If you don't recall, Twitter has been much more aggressive than basically all of the other tech companies in challenging these gag orders. Back in 2014, Twitter sued the government, claiming it was a First Amendment violation to enforce these gag orders. That was after most of the other major internet companies had come to an agreement over how and when they could report such requests. Twitter, thankfully, felt that the agreement between the DOJ and internet companies was way too stifling and has fought it:
Twitter remains unsatisfied with restrictions on our right to speak more freely about national security requests we may receive. We continue to push for the legal ability to speak more openly on this topic in our lawsuit against the U.S. government, Twitter v. Lynch.
We continue to believe that reporting in government-mandated bands does not provide meaningful transparency to the public or those using our service.

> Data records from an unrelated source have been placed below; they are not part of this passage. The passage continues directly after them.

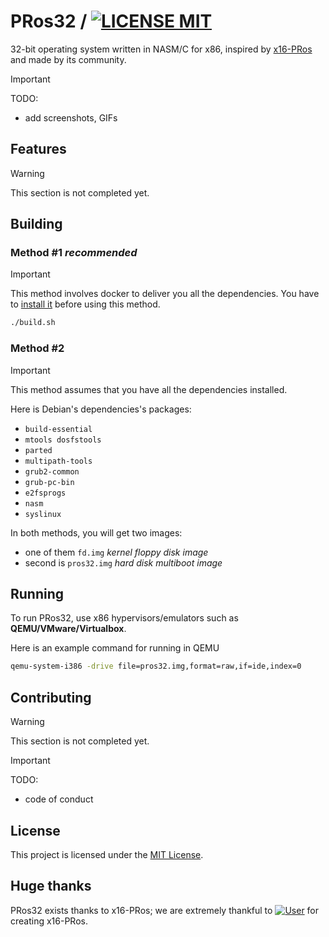 # PRos32 / [<img src="https://img.shields.io/badge/LICENSE-MIT-blue" alt="LICENSE MIT">](https://opensource.org/license/mit)

32-bit operating system written in NASM/C for x86, inspired by [x16-PRos](https://github.com/PRoX2011/x16-PRos) and made
by its community.

> [!IMPORTANT]
> TODO:
> - add screenshots, GIFs

## Features

> [!WARNING]
> This section is not completed yet.

## Building

### Method #1 _recommended_

> [!IMPORTANT]
> This method involves docker to deliver you all the dependencies.
> You have to [install it](https://docs.docker.com/engine/install/) before using this method.

```bash
./build.sh
```

### Method #2

> [!IMPORTANT]
> This method assumes that you have all the dependencies installed.

Here is Debian's dependencies's packages:

- `build-essential`
- `mtools dosfstools`
- `parted`
- `multipath-tools`
- `grub2-common`
- `grub-pc-bin`
- `e2fsprogs`
- `nasm`
- `syslinux`

In both methods, you will get two images:

- one of them `fd.img` _kernel floppy disk image_
- second is `pros32.img` _hard disk multiboot image_

## Running

To run PRos32, use x86 hypervisors/emulators such as **QEMU/VMware/Virtualbox**.

Here is an example command for running in QEMU

```bash
qemu-system-i386 -drive file=pros32.img,format=raw,if=ide,index=0
```

## Contributing

> [!WARNING]
> This section is not completed yet.

> [!IMPORTANT]
> TODO:
> - code of conduct

## License

This project is licensed under the [MIT License](https://opensource.org/license/mit/).

## Huge thanks

PRos32 exists thanks to x16-PRos; we are extremely thankful
to [![User](https://img.shields.io/badge/GitHub-PRoX2011-blue?logo=github)](https://github.com/PRoX2011) for creating
x16-PRos.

However, the government argues that any numerical reporting more detailed than the bands in the USA Freedom Act would be classified and as such not protected by the First Amendment. They further argue that Twitter is not entitled to obtain information from the government about the processes followed in classifying a version Twitter’s 2013 Transparency Report or in classifying/declassifying decisions associated with the allowed bands. We would like a meaningful opportunity to challenge government restrictions when “classification” prevents speech on issues of public importance.
Our next hearing in the Lynch case is scheduled for February 14, 2017. Concurrently, Twitter is using the statutory means provided in the USA Freedom Act to seek more transparency into similar NSL requests, and will provide updates as they become available.

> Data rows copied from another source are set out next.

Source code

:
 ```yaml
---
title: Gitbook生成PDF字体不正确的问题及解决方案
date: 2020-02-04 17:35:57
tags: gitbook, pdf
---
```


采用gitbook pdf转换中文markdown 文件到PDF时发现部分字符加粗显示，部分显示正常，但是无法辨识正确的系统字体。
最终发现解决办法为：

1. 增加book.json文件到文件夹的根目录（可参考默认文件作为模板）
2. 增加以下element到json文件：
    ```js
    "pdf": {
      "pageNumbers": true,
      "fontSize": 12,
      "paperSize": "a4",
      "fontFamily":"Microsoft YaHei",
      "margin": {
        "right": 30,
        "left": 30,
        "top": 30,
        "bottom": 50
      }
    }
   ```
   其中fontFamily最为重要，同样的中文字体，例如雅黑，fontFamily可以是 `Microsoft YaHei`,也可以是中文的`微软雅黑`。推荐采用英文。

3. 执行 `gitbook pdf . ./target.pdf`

That last paragraph makes it fairly clear (though it should have been obvious) that Twitter is still gagged on more NSLs. And that's kind of a key thing in all of these recent "releases" of NSLs. They're only released when the government lifts the gag orders on them -- and that's very troubling. There is a long history in this country of the government abusing its powers to spy on the public. If it alone gets to decide when to reveal the nature of its surveillance efforts, then the public really has no insight or understanding into just how widespread the practice might be.
And the most ridiculous thing in all of this is that it's hard to fathom any actual justification for this kind of thing. Yes, you can understand not necessarily revealing an ongoing investigation into a crime, but the gag orders go much further, barring companies from even admitting how many NSLs they receive. It's hard to see how revealing that kind of information -- in any way -- compromises law enforcement or intelligence investigations. The only thing it serves to do is to hide from the public the scale of the surveillance.